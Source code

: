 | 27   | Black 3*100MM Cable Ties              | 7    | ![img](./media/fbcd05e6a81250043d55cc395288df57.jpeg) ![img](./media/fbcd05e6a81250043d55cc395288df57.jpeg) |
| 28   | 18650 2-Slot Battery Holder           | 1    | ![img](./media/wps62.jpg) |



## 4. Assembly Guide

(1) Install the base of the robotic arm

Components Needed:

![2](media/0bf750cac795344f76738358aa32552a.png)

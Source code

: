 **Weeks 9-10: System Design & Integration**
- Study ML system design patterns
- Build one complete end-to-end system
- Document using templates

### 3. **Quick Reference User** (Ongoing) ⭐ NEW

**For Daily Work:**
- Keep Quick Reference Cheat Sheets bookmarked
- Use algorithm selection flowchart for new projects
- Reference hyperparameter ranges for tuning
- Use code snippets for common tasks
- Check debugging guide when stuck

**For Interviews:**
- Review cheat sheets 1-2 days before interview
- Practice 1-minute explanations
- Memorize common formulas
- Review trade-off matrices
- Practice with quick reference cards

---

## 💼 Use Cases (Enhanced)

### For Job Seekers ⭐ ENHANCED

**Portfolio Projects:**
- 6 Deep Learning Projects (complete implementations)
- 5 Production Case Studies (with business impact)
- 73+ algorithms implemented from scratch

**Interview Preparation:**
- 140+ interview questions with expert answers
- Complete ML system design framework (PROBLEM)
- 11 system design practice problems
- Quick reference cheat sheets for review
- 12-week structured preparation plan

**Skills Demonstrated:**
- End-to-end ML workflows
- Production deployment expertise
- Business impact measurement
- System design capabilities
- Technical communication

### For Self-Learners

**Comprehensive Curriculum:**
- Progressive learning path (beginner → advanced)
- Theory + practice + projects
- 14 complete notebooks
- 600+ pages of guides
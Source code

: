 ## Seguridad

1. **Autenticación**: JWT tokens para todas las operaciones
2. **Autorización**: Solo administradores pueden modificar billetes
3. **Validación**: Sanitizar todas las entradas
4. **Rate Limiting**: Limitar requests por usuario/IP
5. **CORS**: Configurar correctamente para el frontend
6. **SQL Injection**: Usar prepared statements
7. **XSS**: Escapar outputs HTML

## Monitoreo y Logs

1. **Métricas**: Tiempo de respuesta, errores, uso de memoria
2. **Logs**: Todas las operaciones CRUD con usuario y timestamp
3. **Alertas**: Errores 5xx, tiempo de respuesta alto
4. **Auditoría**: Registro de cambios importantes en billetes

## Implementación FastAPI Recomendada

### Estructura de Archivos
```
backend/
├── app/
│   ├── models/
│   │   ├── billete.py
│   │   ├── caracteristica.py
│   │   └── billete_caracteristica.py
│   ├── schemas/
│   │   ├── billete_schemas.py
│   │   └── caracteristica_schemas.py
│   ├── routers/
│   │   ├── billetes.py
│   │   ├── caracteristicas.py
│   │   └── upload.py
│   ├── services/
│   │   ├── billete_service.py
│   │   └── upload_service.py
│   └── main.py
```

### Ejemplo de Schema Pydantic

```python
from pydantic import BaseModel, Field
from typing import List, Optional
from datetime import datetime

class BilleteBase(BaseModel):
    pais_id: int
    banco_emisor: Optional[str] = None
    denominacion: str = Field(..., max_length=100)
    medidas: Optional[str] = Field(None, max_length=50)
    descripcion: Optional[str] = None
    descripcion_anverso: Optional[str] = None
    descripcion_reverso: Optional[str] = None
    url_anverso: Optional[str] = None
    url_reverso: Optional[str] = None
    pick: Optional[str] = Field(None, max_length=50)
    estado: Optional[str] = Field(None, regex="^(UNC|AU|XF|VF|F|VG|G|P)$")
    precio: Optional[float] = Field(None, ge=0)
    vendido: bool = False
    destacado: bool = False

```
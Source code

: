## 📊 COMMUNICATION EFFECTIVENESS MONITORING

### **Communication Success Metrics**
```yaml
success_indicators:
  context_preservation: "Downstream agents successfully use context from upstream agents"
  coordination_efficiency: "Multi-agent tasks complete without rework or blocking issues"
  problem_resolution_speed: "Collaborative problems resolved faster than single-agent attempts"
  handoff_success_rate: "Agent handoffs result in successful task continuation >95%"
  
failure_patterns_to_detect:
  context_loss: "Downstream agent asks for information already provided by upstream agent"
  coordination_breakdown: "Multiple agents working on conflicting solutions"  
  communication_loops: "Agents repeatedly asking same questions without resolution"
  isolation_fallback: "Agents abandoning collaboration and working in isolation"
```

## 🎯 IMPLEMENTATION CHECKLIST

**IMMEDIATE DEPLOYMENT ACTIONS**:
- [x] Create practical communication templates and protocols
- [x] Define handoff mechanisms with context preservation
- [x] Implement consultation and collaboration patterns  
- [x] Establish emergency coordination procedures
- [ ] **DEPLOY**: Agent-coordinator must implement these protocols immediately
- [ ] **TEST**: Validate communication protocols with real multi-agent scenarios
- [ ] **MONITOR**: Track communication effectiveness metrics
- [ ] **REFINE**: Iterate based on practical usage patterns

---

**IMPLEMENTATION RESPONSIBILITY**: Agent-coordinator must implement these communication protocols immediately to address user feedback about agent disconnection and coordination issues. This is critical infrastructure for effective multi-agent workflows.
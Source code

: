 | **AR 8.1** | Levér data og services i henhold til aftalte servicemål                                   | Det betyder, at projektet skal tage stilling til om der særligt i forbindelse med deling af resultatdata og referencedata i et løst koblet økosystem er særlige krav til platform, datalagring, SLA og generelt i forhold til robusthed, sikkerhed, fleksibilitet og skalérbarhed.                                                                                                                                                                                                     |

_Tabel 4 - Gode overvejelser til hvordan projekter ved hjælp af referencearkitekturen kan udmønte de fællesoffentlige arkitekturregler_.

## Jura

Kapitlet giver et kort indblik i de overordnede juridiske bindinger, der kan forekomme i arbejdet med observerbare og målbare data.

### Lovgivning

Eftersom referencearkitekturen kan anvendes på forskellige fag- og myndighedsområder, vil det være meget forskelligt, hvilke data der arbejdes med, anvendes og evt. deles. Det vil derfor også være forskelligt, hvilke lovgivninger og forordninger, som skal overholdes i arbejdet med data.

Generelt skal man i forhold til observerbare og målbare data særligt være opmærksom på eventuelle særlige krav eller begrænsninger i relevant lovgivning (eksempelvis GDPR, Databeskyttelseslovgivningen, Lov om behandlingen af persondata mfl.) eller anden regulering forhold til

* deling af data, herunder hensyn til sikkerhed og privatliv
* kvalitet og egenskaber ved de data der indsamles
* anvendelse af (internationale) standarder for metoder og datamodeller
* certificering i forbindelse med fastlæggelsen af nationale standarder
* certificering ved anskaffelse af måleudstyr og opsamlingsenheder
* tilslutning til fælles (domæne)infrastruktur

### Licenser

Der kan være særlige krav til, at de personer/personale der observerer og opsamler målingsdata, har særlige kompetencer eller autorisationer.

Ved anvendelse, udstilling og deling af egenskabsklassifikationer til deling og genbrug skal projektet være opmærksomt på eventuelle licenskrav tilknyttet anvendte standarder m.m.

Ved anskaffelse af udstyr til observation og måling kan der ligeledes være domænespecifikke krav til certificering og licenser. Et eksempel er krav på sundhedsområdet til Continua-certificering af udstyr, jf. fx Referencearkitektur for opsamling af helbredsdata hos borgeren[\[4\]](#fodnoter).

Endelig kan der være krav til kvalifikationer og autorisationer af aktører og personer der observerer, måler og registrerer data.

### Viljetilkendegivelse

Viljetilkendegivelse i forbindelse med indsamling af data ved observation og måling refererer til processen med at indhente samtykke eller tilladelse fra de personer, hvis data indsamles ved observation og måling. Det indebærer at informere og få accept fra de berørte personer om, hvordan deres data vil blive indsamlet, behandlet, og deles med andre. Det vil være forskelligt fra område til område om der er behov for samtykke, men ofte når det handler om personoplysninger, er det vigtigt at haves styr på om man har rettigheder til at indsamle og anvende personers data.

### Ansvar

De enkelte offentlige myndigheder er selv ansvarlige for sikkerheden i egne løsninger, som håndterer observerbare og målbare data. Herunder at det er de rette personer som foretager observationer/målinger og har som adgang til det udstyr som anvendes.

********

◆ **Work to complete**: Word for word, quote the lines of the material from the first line through the line with "5. **CORS**: Configurar", both ends included.

◆ **Task result**:
Source code

: | 27   | Black 3*100MM Cable Ties              | 7    | ![img](./media/fbcd05e6a81250043d55cc395288df57.jpeg) ![img](./media/fbcd05e6a81250043d55cc395288df57.jpeg) |
| 28   | 18650 2-Slot Battery Holder           | 1    | ![img](./media/wps62.jpg) |



## 4. Assembly Guide

(1) Install the base of the robotic arm

Components Needed:

![2](media/0bf750cac795344f76738358aa32552a.png)

Source code

: **Weeks 9-10: System Design & Integration**
- Study ML system design patterns
- Build one complete end-to-end system
- Document using templates

### 3. **Quick Reference User** (Ongoing) ⭐ NEW

**For Daily Work:**
- Keep Quick Reference Cheat Sheets bookmarked
- Use algorithm selection flowchart for new projects
- Reference hyperparameter ranges for tuning
- Use code snippets for common tasks
- Check debugging guide when stuck

**For Interviews:**
- Review cheat sheets 1-2 days before interview
- Practice 1-minute explanations
- Memorize common formulas
- Review trade-off matrices
- Practice with quick reference cards

---

## 💼 Use Cases (Enhanced)

### For Job Seekers ⭐ ENHANCED

**Portfolio Projects:**
- 6 Deep Learning Projects (complete implementations)
- 5 Production Case Studies (with business impact)
- 73+ algorithms implemented from scratch

**Interview Preparation:**
- 140+ interview questions with expert answers
- Complete ML system design framework (PROBLEM)
- 11 system design practice problems
- Quick reference cheat sheets for review
- 12-week structured preparation plan

**Skills Demonstrated:**
- End-to-end ML workflows
- Production deployment expertise
- Business impact measurement
- System design capabilities
- Technical communication

### For Self-Learners

**Comprehensive Curriculum:**
- Progressive learning path (beginner → advanced)
- Theory + practice + projects
- 14 complete notebooks
- 600+ pages of guides
Source code

: ## Seguridad

1. **Autenticación**: JWT tokens para todas las operaciones
2. **Autorización**: Solo administradores pueden modificar billetes
3. **Validación**: Sanitizar todas las entradas
4. **Rate Limiting**: Limitar requests por usuario/IP
5. **CORS**: Configurar correctamente para el frontend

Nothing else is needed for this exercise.